Уже были свои внуки, но только с Семеном, сбегавшим от них, они бывали счастливы. В нем чувствовался тот новый коммунистический человек, обещанный им в юности.

— Знаешь, — говорит, например, Степан Степаниде, — есть в Семене что-то такое... православное.

— И правда, — отвечает Степанида. — Помнишь, как в санатории?  А когда он сказал сломанной игрушке: вот вырасту, вернусь и всех спасу.

Семен, игравший солдатиком и сломанной балериной, носился в воображаемых родительских краях. Тоска по ним прерывалась эйфорией, приходами счастья. Точно пробужденный, он чувствовал, что живет, и живет именно он.

Уже в пять лет Семен переживал сладостную ностальгию, в которой высвечена одна и та же картинка. Свет фонаря, просеянный сквозь снег, когда отец везет его на санках, а Семен, засыпая, все терял и терял большого плюшевого медведя, пепельно-сиреневого. И это чувство своей малости, помещенное в детское тело в санках, и снег, и шум полозьев, и угол улицы — со света во тьму. Счастье, которое не может повториться и закончиться.

Или вот, еще более раннее воспоминание: он взбегает на второй этаж по наружной деревянной лестнице, потом в комнату — никого, открыта дверца шкафа с зеркалом, и в нем — Семен. До чего маленький, а голова укутана в шапочку, переходящую в серенькое с коричневой полоской пальто. Как у девчонки в платке. И рукавичка на резинке. И он тут же понимает, что это одно из тех воспоминаний, которые будут приходить к тебе всю жизнь. И как это — как можно себя видеть со стороны? Кажется, тут ему чуть больше года. Во всех своих воспоминания до пяти лет он видит себя со стороны. Часто из-за «ангельского», правого плеча.

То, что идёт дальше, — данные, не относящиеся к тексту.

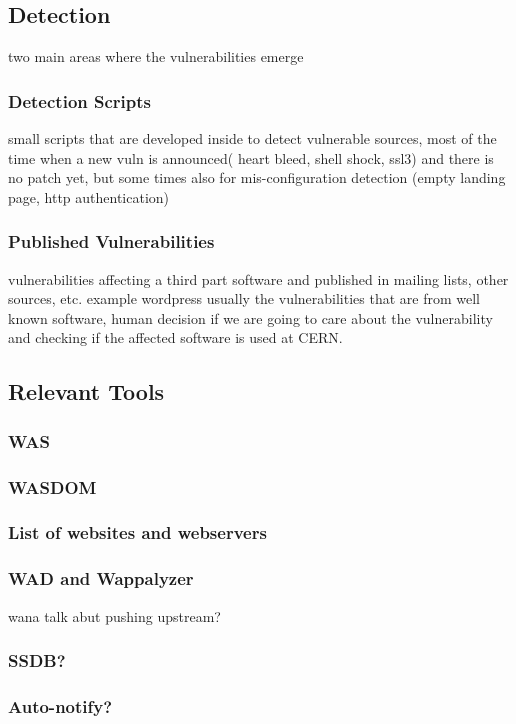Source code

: \subsection{Detection}
two main areas where the vulnerabilities emerge
\subsubsection{Detection Scripts}
small scripts that are developed inside to detect vulnerable sources, most of the time when a new vuln is announced( heart bleed, shell shock, ssl3) and there is no patch yet, but some times also for mis-configuration detection (empty landing page, http authentication)
\subsubsection{Published Vulnerabilities}
vulnerabilities affecting a third part software and published in mailing lists, other sources, etc. example wordpress
usually the vulnerabilities that are from well known software, human decision if we are going to care about the vulnerability and checking if the affected software is used at CERN.

\subsection{Relevant Tools}
\subsubsection{WAS}
\subsubsection{WASDOM}
\subsubsection{List of websites and webservers}
\subsubsection{WAD and Wappalyzer}
\label{wad_section}
wana talk abut pushing upstream?
\subsubsection{SSDB?}
\subsubsection{Auto-notify?}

Это своим родителям он говорит: спасу.

— Есть в нем что-то мессианское, — соглашается дядя, глядя себе в ладони как в раскрытую книгу.

 

Прекрасные тети-дяди, их дети, старшие и ровесники, только начинались в жизни Семена. Он едва осознавал, что Городу и Семье отведены две отдельные, врожденные категории, смазанные в огромное солнце. И если к чужим применяешь рефлексию, оттеняешь их странные черты, отштриховываешь в тень, то к своим уже не рефлексируешь, уже плаваешь в одном с ними счастье родиться и жить на солнце, где Семья и Город.

Только однажды пришлось спасать Семена от семейных уз.

 

Никанора Ильинична Норкина, взявшая мальчика после Ковалевых, — низенькая старая дева, жила в Северном Удельце за Песками и каждые выходные тащила Семена на рынок возле Восстания. Торговала ветошью, перешиваемой из старушечьих одежонок, скупленных по соседним коммуналкам. Бабка была подозрительной. Сдержанная, покладистая, чутко навострявшая мордочку при чужих, в быту она превращалась в завистливую, вредную и безумолчную хабалку. Этот ее чулан, комната в коммунальной норе в Дегтярном, была затхлой, с низким потолком полупещерой, тупиком, узкой лежанкой, куда заползает зверь, успокаиваясь после беготни по промерзшему до единого камня городу.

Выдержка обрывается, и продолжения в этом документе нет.